S’il est vrai que les estampes japonaises avaient été reléguées au second plan lors de la septième Exposition universelle de 1867, les œuvres et productions du pays du Soleil-Levant vont contribuer à la vogue du japonisme en Occident. La plupart des impressionnistes, tels Manet, Van Gogh, Gauguin, Toulouse-Lautrec y ont puisé de nouvelles sources d’inspirations picturales. De même que le peintre américain James Whistler (1834-1903) dont le Japon fut un véritable fil conducteur de son travail. À la fin des années 1880, Pierre Bonnard tombe à son tour sous le charme de ces estampes, qu’il va collectionner jusqu’à la fin de sa vie.
La folie Japon
Avec ses amis du groupe des Nabis (1), Maurice Denis, Edouard Vuillard et Paul Ranson, créé en 1889 sous l’influence de Paul Sérusier, Bonnard veut s’émanciper de l’académisme et cherche de nouvelles formes. Ces artistes, précurseurs des avant-gardes du début du XXe siècle, veulent spiritualiser l’art en le simplifiant et lui donner une portée universelle. Dès 1889, Bonnard réalise des paravents inspirés de motifs issus de l’art japonais.

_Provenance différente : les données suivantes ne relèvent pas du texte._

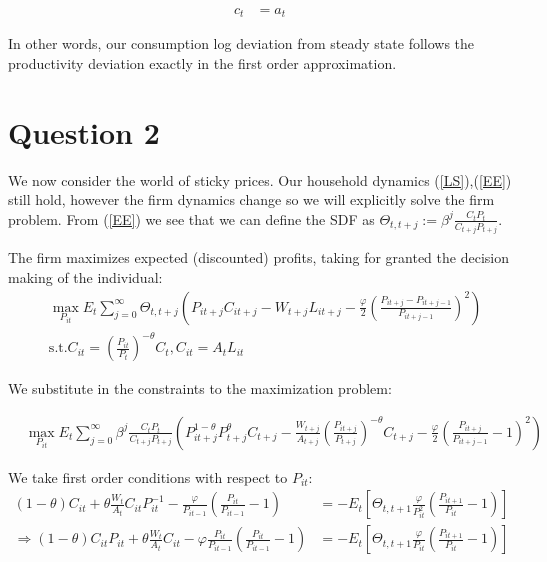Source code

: \documentclass[11pt]{article} %
\begin{document}
\begin{align}
c_t &= a_t
\end{align}

In other words, our consumption log deviation from steady state follows the productivity deviation exactly in the first order approximation.

\section{Question 2}
We now consider the world of sticky prices. Our household dynamics (\ref{LS}),(\ref{EE}) still hold, however the firm dynamics change so we will explicitly solve the firm problem. From (\ref{EE}) we see that we can define the SDF as $\Theta_{t,t+j} := \beta^j \frac{C_tP_t}{C_{t+j}P_{t+j}}$.

The firm maximizes expected (discounted) profits, taking for granted the decision making of the individual:
\begin{align*}
&\max_{P_{it}} E_t\sum_{j=0}^{\infty} \Theta_{t,t+j}\left( P_{it+j} C_{it+j} - W_{t+j}L_{it+j} - \frac{\varphi}{2} \left( \frac{P_{it+j} - P_{it+j-1}}{P_{it+j-1}} \right)^2 \right)\\
&\text{s.t.} C_{it} = \left( \frac{P_{it}}{P_t} \right)^{-\theta}C_t, C_{it} = A_tL_{it}
\end{align*}

We substitute in the constraints to the maximization problem:

\begin{align*}
&\max_{P_{it}} E_t\sum_{j=0}^{\infty}  \beta^j \frac{C_tP_t}{C_{t+j}P_{t+j}}\left( P_{it+j}^{1-\theta}  P_{t+j}^{\theta}C_{t+j} - \frac{W_{t+j}}{A_{t+j}} \left( \frac{P_{it+j}}{P_{t+j}} \right)^{-\theta}C_{t+j} - \frac{\varphi}{2} \left( \frac{P_{it+j}}{P_{it+j-1}} - 1 \right)^2 \right)
\end{align*}


We take first order conditions with respect to $P_{it}$:
\begin{align*}
(1-\theta)C_{it} + \theta\frac{W_t}{A_t}C_{it}P_{it}^{-1} - \frac{\varphi}{P_{it-1}}\left(\frac{P_{it}}{P_{it-1}} - 1 \right) &=-E_t\left[\Theta_{t,t+1}\frac{\varphi}{P_{it}^2}\left( \frac{P_{it+1}}{P_{it}} - 1 \right) \right]\\
\Rightarrow  (1-\theta)C_{it}P_{it} + \theta\frac{W_t}{A_t}C_{it} - \varphi \frac{P_{it}}{P_{it-1}}\left(\frac{P_{it}}{P_{it-1}} - 1 \right) &=-E_t\left[\Theta_{t,t+1}\frac{\varphi}{P_{it}}\left( \frac{P_{it+1}}{P_{it}} - 1 \right) \right]
\end{align*}
\end{document}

L’exposition d’estampes japonaises à l’École des Beaux-arts au printemps 1890 est une véritable révélation pour lui et va accentuer ses choix. Il se détourne dès lors de la représentation du réel et adopte de nouveaux principes esthétiques : refus du réalisme, absence de perspective, planéité de la composition, intensité des couleurs …
« J’avais compris au contact de ces frustes images populaires que la couleur pouvait comme ici exprimer toutes choses sans besoin de relief ou de modelé. Il m’apparut qu’il était possible de traduire lumière, formes et caractère rien qu’avec la couleur », écrit-il.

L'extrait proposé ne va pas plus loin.